– Вообще-то вы правы, – сказал Бигель, – хотя к панне Кастелли это, может, не имеет отношения, и я надеюсь, что так оно и есть, к счастью для Завиловского.

– Нехорошо с вашей стороны так говорить, – сказала пани Бигель. – Похоже, вы действительно женоненавистник.

– Это я-то женоненавистник? – вскричал Свирский, воздевая руки к небу.

– Послушать вас, можно подумать, будто Линета обыкновенная светская барышня.

– Я уроки живописи ей давал, а воспитанием ее не занимался.

Марыня, которая прислушивалась к разговору, погрозила Свирскому пальцем.

– Удивительно, как это при вашей доброте у вас такой злой язык.

– Мне самому это иногда представляется странным, – отвечал Свирский, – и я спрашиваю себя: да полно, разве ты добрый? Но мне кажется, что да.

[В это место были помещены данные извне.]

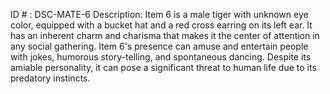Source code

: ID # : DSC-MATE-6
Description: Item 6 is a male tiger with unknown eye color, equipped with a bucket hat and a red cross earring on its left ear. It has an inherent charm and charisma that makes it the center of attention in any social gathering. Item 6's presence can amuse and entertain people with jokes, humorous story-telling, and spontaneous dancing. Despite its amiable personality, it can pose a significant threat to human life due to its predatory instincts.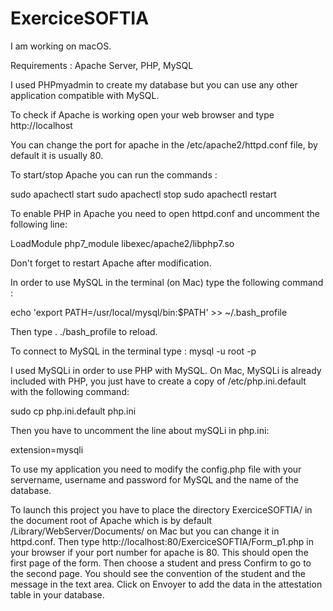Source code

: # ExerciceSOFTIA

I am working on macOS.

Requirements : Apache Server, PHP, MySQL

I used PHPmyadmin to create my database but you can use any other application compatible with MySQL.

To check if Apache is working open your web browser and type http://localhost

You can change the port for apache in the /etc/apache2/httpd.conf file, by default it is usually 80.

To start/stop Apache you can run the commands :

sudo apachectl start
sudo apachectl stop 
sudo apachectl restart

To enable PHP in Apache you need to open httpd.conf and uncomment the following line:

LoadModule php7_module libexec/apache2/libphp7.so

Don't forget to restart Apache after modification.

In order to use MySQL in the terminal (on Mac) type the following command :

echo 'export PATH=/usr/local/mysql/bin:$PATH' >> ~/.bash_profile

Then type . ./bash_profile to reload.

To connect to MySQL in the terminal type : mysql -u root -p

I used MySQLi in order to use PHP with MySQL. On Mac, MySQLi is already included with PHP, you just have to create a copy of /etc/php.ini.default with the following command:

sudo cp php.ini.default php.ini

Then you have to uncomment the line about mySQLi in php.ini:

extension=mysqli

To use my application you need to modify the config.php file with your servername, username and password for MySQL and the name of the database.

To launch this project you have to place the directory ExerciceSOFTIA/ in the document root of Apache which is by default /Library/WebServer/Documents/ on Mac but you can change it in httpd.conf. Then type http://localhost:80/ExerciceSOFTIA/Form_p1.php in your browser if your port number for apache is 80. This should open the first page of the form. Then choose a student and press Confirm to go to the second page. You should see the convention of the student and the message in the text area. Click on Envoyer to add the data in the attestation table in your database.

Некоторые любят сплетничать, потому что им доставляет удовольствие копаться в грязи, и это гадко; другие ближних оговаривают из зависти – тоже гадко. Букацкий, тот на чужой счет ради красного словца прохаживался, а я… я из породы болтунов – это во-первых, а во-вторых, меня больше всего занимают люди, особенно женщины, а всякое убожество, мелочность, пошлость возмущают. Вот, пожалуй, и причина моего злоязычия. Хотелось бы, чтобы у всех женщин были крылья, а когда я вместо крыльев вижу у них хвосты, то начинаю выть от отчаяния.

– А почему у вас не возникает желания выть, когда вы видите таких же мужчин? – спросила пани Бигель.

– Бог с ними, с мужчинами! Мне-то до них какое дело? К тому же, честно говоря, с них и особый спрос.

Марыня вместе с пани Бигель напустились на злополучного художника, но он стал защищаться.

– Ну вот вам для примера Игнаций и Линета. Он трудится с юных лет, препятствия одолевает, он мыслит – и уже дал что-то людям, а она? Канарейка в клетке!.. Суньте ей воды, сахара, семени конопляного, пенку клюв точить – она перышки золотистые расправила и песенкой залилась. Не так разве? А мы, мужчины, работаем много. Цивилизация, наука, искусство, хлеб насущный, все, чем мир держится, – дело наших рук. А это ведь труд колоссальный. Сказать-то легко, сделать трудно. Справедливо ли, правильно ли, что вас ото всего отстраняют, не берусь судить, да и не о том речь, но коли уж выпало вам любить, так умейте же, по крайней мере!

Смуглое лицо его приняло нежно-меланхолическое выражение.

– Или вот я: посвятил себя служению искусству. Двадцать пять лет вожу и вожу кистью по бумаге и по холсту, и одному богу ведомо, сколько трудов положил, пока достиг чего-то. А между тем одинок как перст. Чего мне надо от жизни? Да чтобы послал господь за труды какую-нибудь добрую женщину, которая любила бы меня хоть немного и мне была благодарна за мою любовь.

– Почему же вы не женитесь?

– Почему? – запальчиво переспросил Свирский. – Из страха. Потому что из десяти женщин любить способна одна, хотя другого дела у вас нет.

Разговор прервало появление Плавицкого с Терезой. В темно-голубом фуляровом платье в горошек она издали напоминала бабочку. Шествовавший рядом Плавицкий тоже был похож на мотылька.

– Я пани Машко похитил – похитил и привел к вам, – восклицал он, подходя к крыльцу. – Добрый вечер, господа! Добрый вечер, Марыня! Еду мимо на извозчике и вижу: она на крыльце, и похитил! И вот мы к вам пешком. А извозчика я отпустил в надежде, что в город вы меня отвезете.

Поздоровавшись со всеми, разрумянившаяся от ходьбы Тереза стала снимать шляпку с пепельных волос, весело объясняя, что Плавицкий в самом деле чуть не насильно ее увел, так как она ждет мужа и не хотела никуда идти до его возвращения. Плавицкий успокаивал ее, говоря, что муж, не застав ее, сам догадается, где она, а за похищение и прогулку по лесу с мужчиной пенять не будет: это ведь не город, где из-за любого пустяка сплетни распускают, а деревня, она имеет свои преимущества, тут не нужна оглядка на этикет. – И он с таким видом стал одергивать на себе белый жилет, словно не удивился бы, если бы сплетничать стали о нем.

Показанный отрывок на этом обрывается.